=== Supplied material ===

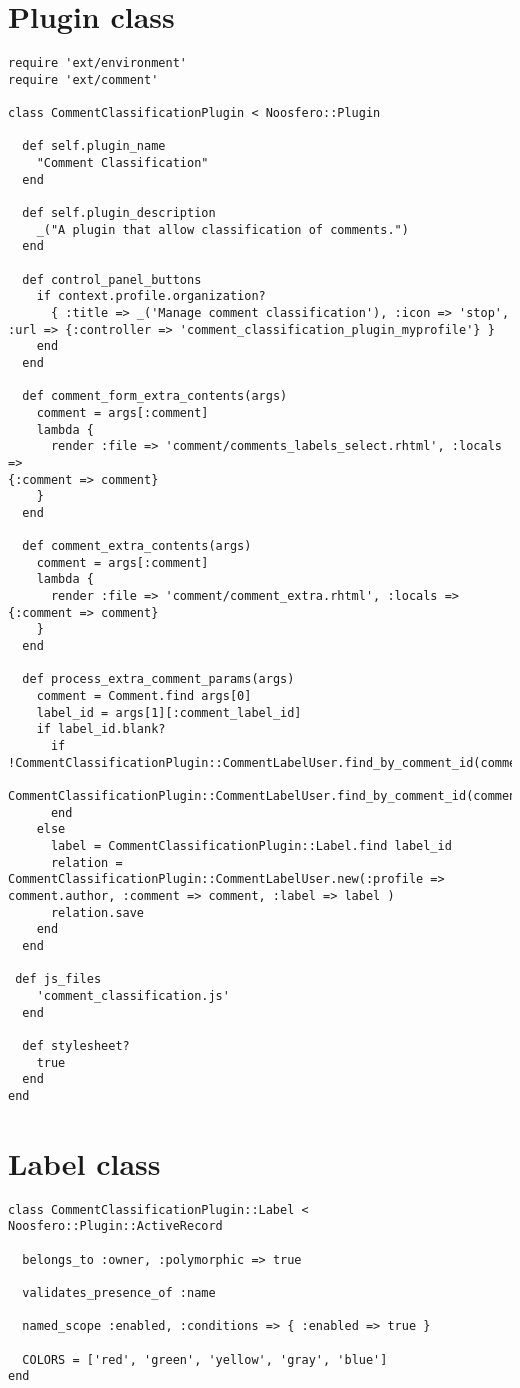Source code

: \section{Plugin class} \label{App:PluginCode}

\begin{lstlisting}[style=codeFrame]
require 'ext/environment'
require 'ext/comment'

class CommentClassificationPlugin < Noosfero::Plugin

  def self.plugin_name
    "Comment Classification"
  end

  def self.plugin_description
    _("A plugin that allow classification of comments.")
  end

  def control_panel_buttons
    if context.profile.organization?
      { :title => _('Manage comment classification'), :icon => 'stop',
:url => {:controller => 'comment_classification_plugin_myprofile'} }
    end
  end

  def comment_form_extra_contents(args)
    comment = args[:comment]
    lambda {
      render :file => 'comment/comments_labels_select.rhtml', :locals =>
{:comment => comment}
    }
  end

  def comment_extra_contents(args)
    comment = args[:comment]
    lambda {
      render :file => 'comment/comment_extra.rhtml', :locals =>
{:comment => comment}
    }
  end

  def process_extra_comment_params(args)
    comment = Comment.find args[0]
    label_id = args[1][:comment_label_id]
    if label_id.blank?
      if
!CommentClassificationPlugin::CommentLabelUser.find_by_comment_id(comment.id).nil?
        CommentClassificationPlugin::CommentLabelUser.find_by_comment_id(comment.id).destroy
      end
    else
      label = CommentClassificationPlugin::Label.find label_id
      relation =
CommentClassificationPlugin::CommentLabelUser.new(:profile =>
comment.author, :comment => comment, :label => label )
      relation.save
    end
  end

 def js_files
    'comment_classification.js'
  end

  def stylesheet?
    true
  end
end
\end{lstlisting}

\newpage
\section{Label class} \label{App:PluginLabel}

\begin{lstlisting}[style=codeFrame]
class CommentClassificationPlugin::Label <
Noosfero::Plugin::ActiveRecord

  belongs_to :owner, :polymorphic => true

  validates_presence_of :name

  named_scope :enabled, :conditions => { :enabled => true }

  COLORS = ['red', 'green', 'yellow', 'gray', 'blue']
end
\end{lstlisting}


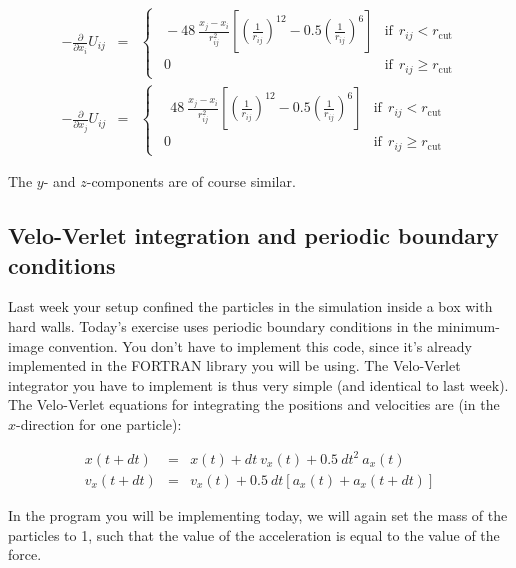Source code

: \documentclass{article}
\begin{document}
\begin{eqnarray}
    -\frac{\partial}{\partial x_i} U_{ij}&=& 
    \begin{cases}
        \ \ -48\ \frac{x_j - x_i}{r^2_{ij}}
        \left[ \left(\frac{1}{r_{ij}} \right)^{12} - 0.5 \left(\frac{1}{r_{ij}} \right)^6 \right]
        & \mathrm{if}\ \ r_{ij} < r_{\mathrm{cut}} \\
        \ \ 0 & \mathrm{if}\ \ r_{ij} \ge  r_{\mathrm{cut}}
    \end{cases}\label{eq:force_i}\\
    -\frac{\partial}{\partial x_j} U_{ij}&=&
    \begin{cases}
        \ \ \ \ 48\ \frac{x_j - x_i}{r^2_{ij}}
        \left[ \left(\frac{1}{r_{ij}} \right)^{12} - 0.5 \left(\frac{1}{r_{ij}} \right)^6 \right]
        & \mathrm{if}\ \ r_{ij} < r_{\mathrm{cut}} \\
        \ \ 0 & \mathrm{if}\ \ r_{ij} \ge  r_{\mathrm{cut}}
    \end{cases}\label{eq:force_j}
\end{eqnarray}

The $y$- and $z$-components are of course similar.

\subsection{Velo-Verlet integration and periodic boundary conditions}

Last week your setup confined the particles in the simulation inside a box with
hard walls. Today's exercise uses periodic boundary conditions in the
minimum-image convention.
You don't have to implement this code, since it's already implemented in the FORTRAN library you
will be using. The Velo-Verlet integrator you have to implement is thus very
simple (and identical to last week).
The Velo-Verlet equations for integrating the positions and velocities are (in
the $x$-direction for one particle):

\begin{eqnarray}
x(t + dt) &=& x(t) + dt\ v_x(t) + 0.5\ dt^2\ a_x(t)\label{eq:position_x}\\
v_x(t + dt) &=& v_x(t) + 0.5\ dt \left[a_x(t) + a_x(t+dt)\right]\label{eq:speed_x}
\end{eqnarray}

In the program you will be implementing today, we will again set the mass of the particles
to 1, such that the value of the acceleration is equal to the value of the force.\\
\end{document}
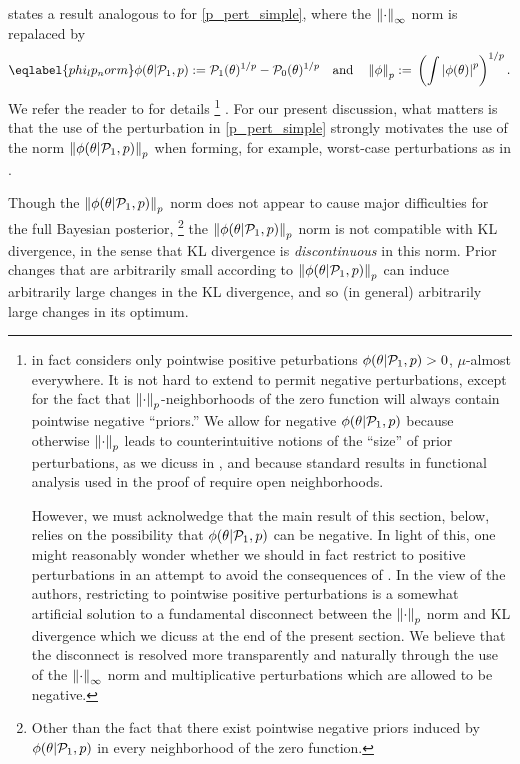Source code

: \citet[Result 2]{gustafson:1996:local} states
a result analogous to  for \eqref{p_pert_simple}, where
the $\left\Vert\cdot\right\Vert_{\infty}$ norm is repalaced by
%
\begin{align}\eqlabel{phi_lp_norm}
%
\phi(\theta \vert \palt, p) :={}
    \palt(\theta)^{1/p} - \pbase(\theta)^{1/p} \mathand
\norm{\phi}_p :={} \left(\int \abs{\phi(\theta)}^p \right)^{1/p}.
%
\end{align}
%
We refer the reader to \citet{gustafson:1996:local} for details
%
\footnote{\citet{gustafson:1996:local} in fact considers only pointwise positive
peturbations $\phi(\theta \vert \mathcal{P}_{1}, p) > 0$, $\mu$-almost everywhere.  It is
not hard to extend  \citet[Result
2]{gustafson:1996:local} to permit negative perturbations, except for the fact
that $\left\Vert\cdot\right\Vert_p$-neighborhoods of the zero function will always contain
pointwise negative ``priors.''
%
We allow for negative $\phi(\theta \vert \mathcal{P}_{1}, p)$ because otherwise
$\left\Vert\cdot\right\Vert_p$ leads to counterintuitive notions of the ``size'' of prior
perturbations, as we dicuss in , and because standard
results in functional analysis used in the proof of 
require open neighborhoods.

However, we must acknolwedge that the main result of this section,
 below, relies on the possibility that $\phi(\theta
\vert \mathcal{P}_{1}, p)$ can be negative.   In light of this, one might reasonably
wonder whether we should in fact restrict to positive perturbations in an
attempt to avoid the consequences of . In the view of
the authors, restricting to pointwise positive perturbations is a somewhat
artificial solution to a fundamental disconnect between the $\left\Vert\cdot\right\Vert_p$
norm and KL divergence which we dicuss at the end of the present section. We
believe that the disconnect is resolved more transparently and naturally through
the use of the $\left\Vert\cdot\right\Vert_{\infty}$ norm and multiplicative perturbations which are
allowed to be negative.}
%
.  For our present discussion, what matters is that the use of the perturbation
in \eqref{p_pert_simple} strongly motivates the use of the norm
$\left\Vert\phi(\theta \vert \mathcal{P}_{1}, p)\right\Vert_p$ when forming, for example, worst-case
perturbations as in .

Though the $\left\Vert\phi(\theta \vert \mathcal{P}_{1}, p)\right\Vert_p$ norm does not appear to cause
major difficulties for the full Bayesian posterior,
%
\footnote{Other than the fact that there exist pointwise negative priors
induced by $\phi(\theta \vert \mathcal{P}_{1}, p)$ in every neighborhood of the
zero function.}
%
the $\left\Vert\phi(\theta \vert \mathcal{P}_{1}, p)\right\Vert_p$ norm is not compatible with KL
divergence, in the sense that KL divergence is {\em discontinuous} in this norm.
Prior changes that are arbitrarily small according to $\left\Vert\phi(\theta \vert
\mathcal{P}_{1}, p)\right\Vert_p$ can induce arbitrarily large changes in the KL divergence, and so
(in general) arbitrarily large changes in its optimum.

===

§ **Your assignment**:
Please set the records down again exactly as written. The pictures should not be included.

§ **Response**:
Source code

: \section{Plugin class} \label{App:PluginCode}

\begin{lstlisting}[style=codeFrame]
require 'ext/environment'
require 'ext/comment'

class CommentClassificationPlugin < Noosfero::Plugin

  def self.plugin_name
    "Comment Classification"
  end

  def self.plugin_description
    _("A plugin that allow classification of comments.")
  end

  def control_panel_buttons
    if context.profile.organization?
      { :title => _('Manage comment classification'), :icon => 'stop',
:url => {:controller => 'comment_classification_plugin_myprofile'} }
    end
  end

  def comment_form_extra_contents(args)
    comment = args[:comment]
    lambda {
      render :file => 'comment/comments_labels_select.rhtml', :locals =>
{:comment => comment}
    }
  end

  def comment_extra_contents(args)
    comment = args[:comment]
    lambda {
      render :file => 'comment/comment_extra.rhtml', :locals =>
{:comment => comment}
    }
  end

  def process_extra_comment_params(args)
    comment = Comment.find args[0]
    label_id = args[1][:comment_label_id]
    if label_id.blank?
      if
!CommentClassificationPlugin::CommentLabelUser.find_by_comment_id(comment.id).nil?
        CommentClassificationPlugin::CommentLabelUser.find_by_comment_id(comment.id).destroy
      end
    else
      label = CommentClassificationPlugin::Label.find label_id
      relation =
CommentClassificationPlugin::CommentLabelUser.new(:profile =>
comment.author, :comment => comment, :label => label )
      relation.save
    end
  end

 def js_files
    'comment_classification.js'
  end

  def stylesheet?
    true
  end
end
\end{lstlisting}

\newpage
\section{Label class} \label{App:PluginLabel}

\begin{lstlisting}[style=codeFrame]
class CommentClassificationPlugin::Label <
Noosfero::Plugin::ActiveRecord

  belongs_to :owner, :polymorphic => true

  validates_presence_of :name

  named_scope :enabled, :conditions => { :enabled => true }

  COLORS = ['red', 'green', 'yellow', 'gray', 'blue']
end
\end{lstlisting}


Source code

: \documentclass{article}
\begin{document}
\begin{eqnarray}
    -\frac{\partial}{\partial x_i} U_{ij}&=& 
    \begin{cases}
        \ \ -48\ \frac{x_j - x_i}{r^2_{ij}}
        \left[ \left(\frac{1}{r_{ij}} \right)^{12} - 0.5 \left(\frac{1}{r_{ij}} \right)^6 \right]
        & \mathrm{if}\ \ r_{ij} < r_{\mathrm{cut}} \\
        \ \ 0 & \mathrm{if}\ \ r_{ij} \ge  r_{\mathrm{cut}}
    \end{cases}\label{eq:force_i}\\
    -\frac{\partial}{\partial x_j} U_{ij}&=&
    \begin{cases}
        \ \ \ \ 48\ \frac{x_j - x_i}{r^2_{ij}}
        \left[ \left(\frac{1}{r_{ij}} \right)^{12} - 0.5 \left(\frac{1}{r_{ij}} \right)^6 \right]
        & \mathrm{if}\ \ r_{ij} < r_{\mathrm{cut}} \\
        \ \ 0 & \mathrm{if}\ \ r_{ij} \ge  r_{\mathrm{cut}}
    \end{cases}\label{eq:force_j}
\end{eqnarray}

The $y$- and $z$-components are of course similar.

\subsection{Velo-Verlet integration and periodic boundary conditions}

Last week your setup confined the particles in the simulation inside a box with
hard walls. Today's exercise uses periodic boundary conditions in the
minimum-image convention.
You don't have to implement this code, since it's already implemented in the FORTRAN library you
will be using. The Velo-Verlet integrator you have to implement is thus very
simple (and identical to last week).
The Velo-Verlet equations for integrating the positions and velocities are (in
the $x$-direction for one particle):

\begin{eqnarray}
x(t + dt) &=& x(t) + dt\ v_x(t) + 0.5\ dt^2\ a_x(t)\label{eq:position_x}\\
v_x(t + dt) &=& v_x(t) + 0.5\ dt \left[a_x(t) + a_x(t+dt)\right]\label{eq:speed_x}
\end{eqnarray}

In the program you will be implementing today, we will again set the mass of the particles
to 1, such that the value of the acceleration is equal to the value of the force.\\
\end{document}
Source code

: \citet[Result 2]{gustafson:1996:local} states
a result analogous to  for \eqref{p_pert_simple}, where
the $\left\Vert\cdot\right\Vert_{\infty}$ norm is repalaced by
%
\begin{align}\eqlabel{phi_lp_norm}
%
\phi(\theta \vert \palt, p) :={}
    \palt(\theta)^{1/p} - \pbase(\theta)^{1/p} \mathand
\norm{\phi}_p :={} \left(\int \abs{\phi(\theta)}^p \right)^{1/p}.
%
\end{align}
%
We refer the reader to \citet{gustafson:1996:local} for details
%
\footnote{\citet{gustafson:1996:local} in fact considers only pointwise positive
peturbations $\phi(\theta \vert \mathcal{P}_{1}, p) > 0$, $\mu$-almost everywhere.  It is
not hard to extend  \citet[Result
2]{gustafson:1996:local} to permit negative perturbations, except for the fact
that $\left\Vert\cdot\right\Vert_p$-neighborhoods of the zero function will always contain
pointwise negative ``priors.''
%
We allow for negative $\phi(\theta \vert \mathcal{P}_{1}, p)$ because otherwise
$\left\Vert\cdot\right\Vert_p$ leads to counterintuitive notions of the ``size'' of prior
perturbations, as we dicuss in , and because standard
results in functional analysis used in the proof of 
require open neighborhoods.

However, we must acknolwedge that the main result of this section,
 below, relies on the possibility that $\phi(\theta
\vert \mathcal{P}_{1}, p)$ can be negative.   In light of this, one might reasonably
wonder whether we should in fact restrict to positive perturbations in an
attempt to avoid the consequences of . In the view of
the authors, restricting to pointwise positive perturbations is a somewhat
artificial solution to a fundamental disconnect between the $\left\Vert\cdot\right\Vert_p$
norm and KL divergence which we dicuss at the end of the present section. We
believe that the disconnect is resolved more transparently and naturally through
the use of the $\left\Vert\cdot\right\Vert_{\infty}$ norm and multiplicative perturbations which are
allowed to be negative.}
%
.  For our present discussion, what matters is that the use of the perturbation
in \eqref{p_pert_simple} strongly motivates the use of the norm
$\left\Vert\phi(\theta \vert \mathcal{P}_{1}, p)\right\Vert_p$ when forming, for example, worst-case
perturbations as in .

Though the $\left\Vert\phi(\theta \vert \mathcal{P}_{1}, p)\right\Vert_p$ norm does not appear to cause
major difficulties for the full Bayesian posterior,
%
\footnote{Other than the fact that there exist pointwise negative priors
induced by $\phi(\theta \vert \mathcal{P}_{1}, p)$ in every neighborhood of the
zero function.}
%
the $\left\Vert\phi(\theta \vert \mathcal{P}_{1}, p)\right\Vert_p$ norm is not compatible with KL
divergence, in the sense that KL divergence is {\em discontinuous} in this norm.
Prior changes that are arbitrarily small according to $\left\Vert\phi(\theta \vert
\mathcal{P}_{1}, p)\right\Vert_p$ can induce arbitrarily large changes in the KL divergence, and so
(in general) arbitrarily large changes in its optimum.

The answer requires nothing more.